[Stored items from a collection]
::::::::
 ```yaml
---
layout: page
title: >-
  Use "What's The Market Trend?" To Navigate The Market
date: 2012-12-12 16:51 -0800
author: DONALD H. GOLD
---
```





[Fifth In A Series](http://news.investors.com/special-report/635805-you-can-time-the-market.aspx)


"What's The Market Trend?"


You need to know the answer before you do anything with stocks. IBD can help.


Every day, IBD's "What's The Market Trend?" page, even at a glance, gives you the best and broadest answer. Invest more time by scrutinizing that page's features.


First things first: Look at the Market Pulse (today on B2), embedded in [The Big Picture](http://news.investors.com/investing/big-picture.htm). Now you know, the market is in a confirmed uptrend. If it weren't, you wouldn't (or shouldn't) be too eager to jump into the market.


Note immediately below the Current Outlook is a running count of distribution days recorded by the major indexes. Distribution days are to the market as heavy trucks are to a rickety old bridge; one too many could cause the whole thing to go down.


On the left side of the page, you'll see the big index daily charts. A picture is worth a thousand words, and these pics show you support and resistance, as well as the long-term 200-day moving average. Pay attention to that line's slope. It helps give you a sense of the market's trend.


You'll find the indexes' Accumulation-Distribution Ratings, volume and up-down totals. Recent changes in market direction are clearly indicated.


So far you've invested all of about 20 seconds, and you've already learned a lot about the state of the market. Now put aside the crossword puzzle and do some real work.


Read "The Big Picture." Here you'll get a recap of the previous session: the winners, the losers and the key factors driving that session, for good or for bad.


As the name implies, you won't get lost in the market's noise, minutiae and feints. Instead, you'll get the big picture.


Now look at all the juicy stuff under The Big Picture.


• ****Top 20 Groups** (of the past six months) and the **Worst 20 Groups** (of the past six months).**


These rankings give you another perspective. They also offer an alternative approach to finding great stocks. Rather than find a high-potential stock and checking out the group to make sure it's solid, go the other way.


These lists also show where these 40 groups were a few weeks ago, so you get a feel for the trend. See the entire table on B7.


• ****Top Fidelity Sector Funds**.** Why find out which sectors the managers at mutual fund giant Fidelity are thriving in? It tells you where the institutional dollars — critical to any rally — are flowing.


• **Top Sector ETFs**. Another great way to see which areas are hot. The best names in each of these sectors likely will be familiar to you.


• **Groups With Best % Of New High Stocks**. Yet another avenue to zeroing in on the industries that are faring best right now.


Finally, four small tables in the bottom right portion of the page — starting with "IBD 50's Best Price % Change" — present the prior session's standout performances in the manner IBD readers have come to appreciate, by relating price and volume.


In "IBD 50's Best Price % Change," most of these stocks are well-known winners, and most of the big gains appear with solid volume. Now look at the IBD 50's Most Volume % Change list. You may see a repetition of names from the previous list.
::::::::
▶ WHAT TO PRODUCE
In full and exactly as written, repeat the data.

▶ ANSWER BOX
 ```yaml
---
layout: page
title: >-
  Use "What's The Market Trend?" To Navigate The Market
date: 2012-12-12 16:51 -0800
author: DONALD H. GOLD
---
```





[Fifth In A Series](http://news.investors.com/special-report/635805-you-can-time-the-market.aspx)


"What's The Market Trend?"


You need to know the answer before you do anything with stocks. IBD can help.


Every day, IBD's "What's The Market Trend?" page, even at a glance, gives you the best and broadest answer. Invest more time by scrutinizing that page's features.


First things first: Look at the Market Pulse (today on B2), embedded in [The Big Picture](http://news.investors.com/investing/big-picture.htm). Now you know, the market is in a confirmed uptrend. If it weren't, you wouldn't (or shouldn't) be too eager to jump into the market.


Note immediately below the Current Outlook is a running count of distribution days recorded by the major indexes. Distribution days are to the market as heavy trucks are to a rickety old bridge; one too many could cause the whole thing to go down.


On the left side of the page, you'll see the big index daily charts. A picture is worth a thousand words, and these pics show you support and resistance, as well as the long-term 200-day moving average. Pay attention to that line's slope. It helps give you a sense of the market's trend.


You'll find the indexes' Accumulation-Distribution Ratings, volume and up-down totals. Recent changes in market direction are clearly indicated.


So far you've invested all of about 20 seconds, and you've already learned a lot about the state of the market. Now put aside the crossword puzzle and do some real work.


Read "The Big Picture." Here you'll get a recap of the previous session: the winners, the losers and the key factors driving that session, for good or for bad.


As the name implies, you won't get lost in the market's noise, minutiae and feints. Instead, you'll get the big picture.


Now look at all the juicy stuff under The Big Picture.


• ****Top 20 Groups** (of the past six months) and the **Worst 20 Groups** (of the past six months).**


These rankings give you another perspective. They also offer an alternative approach to finding great stocks. Rather than find a high-potential stock and checking out the group to make sure it's solid, go the other way.


These lists also show where these 40 groups were a few weeks ago, so you get a feel for the trend. See the entire table on B7.


• ****Top Fidelity Sector Funds**.** Why find out which sectors the managers at mutual fund giant Fidelity are thriving in? It tells you where the institutional dollars — critical to any rally — are flowing.


• **Top Sector ETFs**. Another great way to see which areas are hot. The best names in each of these sectors likely will be familiar to you.


• **Groups With Best % Of New High Stocks**. Yet another avenue to zeroing in on the industries that are faring best right now.


Finally, four small tables in the bottom right portion of the page — starting with "IBD 50's Best Price % Change" — present the prior session's standout performances in the manner IBD readers have come to appreciate, by relating price and volume.


In "IBD 50's Best Price % Change," most of these stocks are well-known winners, and most of the big gains appear with solid volume. Now look at the IBD 50's Most Volume % Change list. You may see a repetition of names from the previous list.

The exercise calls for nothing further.